• _Record excerpts_:
━━━━━━
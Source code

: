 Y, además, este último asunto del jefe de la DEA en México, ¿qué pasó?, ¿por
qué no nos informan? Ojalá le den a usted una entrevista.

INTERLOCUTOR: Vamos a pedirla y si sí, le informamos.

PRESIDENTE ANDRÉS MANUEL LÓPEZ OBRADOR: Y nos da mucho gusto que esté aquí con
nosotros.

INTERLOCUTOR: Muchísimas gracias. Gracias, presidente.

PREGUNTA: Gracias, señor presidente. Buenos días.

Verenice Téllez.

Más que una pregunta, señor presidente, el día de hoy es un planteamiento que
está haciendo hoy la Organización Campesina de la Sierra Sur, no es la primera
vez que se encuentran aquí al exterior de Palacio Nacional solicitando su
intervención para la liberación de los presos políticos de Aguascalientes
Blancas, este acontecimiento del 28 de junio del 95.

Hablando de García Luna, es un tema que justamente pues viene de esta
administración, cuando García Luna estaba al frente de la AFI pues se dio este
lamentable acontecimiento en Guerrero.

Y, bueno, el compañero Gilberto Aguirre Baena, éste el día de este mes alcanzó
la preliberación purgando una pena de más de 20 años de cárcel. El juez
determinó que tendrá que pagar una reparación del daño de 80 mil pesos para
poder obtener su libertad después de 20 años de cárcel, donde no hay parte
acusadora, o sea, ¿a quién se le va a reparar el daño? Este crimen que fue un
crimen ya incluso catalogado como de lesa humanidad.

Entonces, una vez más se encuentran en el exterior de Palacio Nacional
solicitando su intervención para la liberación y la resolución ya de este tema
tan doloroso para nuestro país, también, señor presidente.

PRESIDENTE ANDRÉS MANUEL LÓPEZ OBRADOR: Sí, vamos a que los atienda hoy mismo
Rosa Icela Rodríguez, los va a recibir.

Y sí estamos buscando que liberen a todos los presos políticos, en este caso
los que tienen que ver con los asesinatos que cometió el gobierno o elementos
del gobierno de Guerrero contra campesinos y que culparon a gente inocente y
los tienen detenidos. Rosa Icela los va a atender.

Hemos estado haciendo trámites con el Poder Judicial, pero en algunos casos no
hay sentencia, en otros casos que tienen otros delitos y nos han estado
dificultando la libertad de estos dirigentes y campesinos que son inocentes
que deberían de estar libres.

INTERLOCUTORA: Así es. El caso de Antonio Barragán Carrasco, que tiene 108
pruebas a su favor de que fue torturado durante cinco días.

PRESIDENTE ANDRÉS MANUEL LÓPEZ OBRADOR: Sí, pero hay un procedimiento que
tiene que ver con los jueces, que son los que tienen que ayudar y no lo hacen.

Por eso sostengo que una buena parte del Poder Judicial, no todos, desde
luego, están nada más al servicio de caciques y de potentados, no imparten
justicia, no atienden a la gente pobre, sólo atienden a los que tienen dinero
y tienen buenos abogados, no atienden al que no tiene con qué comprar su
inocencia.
━━━━━━
• _Exercise_: Extract the complete set of records unchanged.

• _Solution to the problem_:
Source code

: Y, además, este último asunto del jefe de la DEA en México, ¿qué pasó?, ¿por
qué no nos informan? Ojalá le den a usted una entrevista.

INTERLOCUTOR: Vamos a pedirla y si sí, le informamos.

PRESIDENTE ANDRÉS MANUEL LÓPEZ OBRADOR: Y nos da mucho gusto que esté aquí con
nosotros.

INTERLOCUTOR: Muchísimas gracias. Gracias, presidente.

PREGUNTA: Gracias, señor presidente. Buenos días.

Verenice Téllez.

Más que una pregunta, señor presidente, el día de hoy es un planteamiento que
está haciendo hoy la Organización Campesina de la Sierra Sur, no es la primera
vez que se encuentran aquí al exterior de Palacio Nacional solicitando su
intervención para la liberación de los presos políticos de Aguascalientes
Blancas, este acontecimiento del 28 de junio del 95.

Hablando de García Luna, es un tema que justamente pues viene de esta
administración, cuando García Luna estaba al frente de la AFI pues se dio este
lamentable acontecimiento en Guerrero.

Y, bueno, el compañero Gilberto Aguirre Baena, éste el día de este mes alcanzó
la preliberación purgando una pena de más de 20 años de cárcel. El juez
determinó que tendrá que pagar una reparación del daño de 80 mil pesos para
poder obtener su libertad después de 20 años de cárcel, donde no hay parte
acusadora, o sea, ¿a quién se le va a reparar el daño? Este crimen que fue un
crimen ya incluso catalogado como de lesa humanidad.

Entonces, una vez más se encuentran en el exterior de Palacio Nacional
solicitando su intervención para la liberación y la resolución ya de este tema
tan doloroso para nuestro país, también, señor presidente.

PRESIDENTE ANDRÉS MANUEL LÓPEZ OBRADOR: Sí, vamos a que los atienda hoy mismo
Rosa Icela Rodríguez, los va a recibir.

Y sí estamos buscando que liberen a todos los presos políticos, en este caso
los que tienen que ver con los asesinatos que cometió el gobierno o elementos
del gobierno de Guerrero contra campesinos y que culparon a gente inocente y
los tienen detenidos. Rosa Icela los va a atender.

Hemos estado haciendo trámites con el Poder Judicial, pero en algunos casos no
hay sentencia, en otros casos que tienen otros delitos y nos han estado
dificultando la libertad de estos dirigentes y campesinos que son inocentes
que deberían de estar libres.

INTERLOCUTORA: Así es. El caso de Antonio Barragán Carrasco, que tiene 108
pruebas a su favor de que fue torturado durante cinco días.

PRESIDENTE ANDRÉS MANUEL LÓPEZ OBRADOR: Sí, pero hay un procedimiento que
tiene que ver con los jueces, que son los que tienen que ayudar y no lo hacen.

Por eso sostengo que una buena parte del Poder Judicial, no todos, desde
luego, están nada más al servicio de caciques y de potentados, no imparten
justicia, no atienden a la gente pobre, sólo atienden a los que tienen dinero
y tienen buenos abogados, no atienden al que no tiene con qué comprar su
inocencia.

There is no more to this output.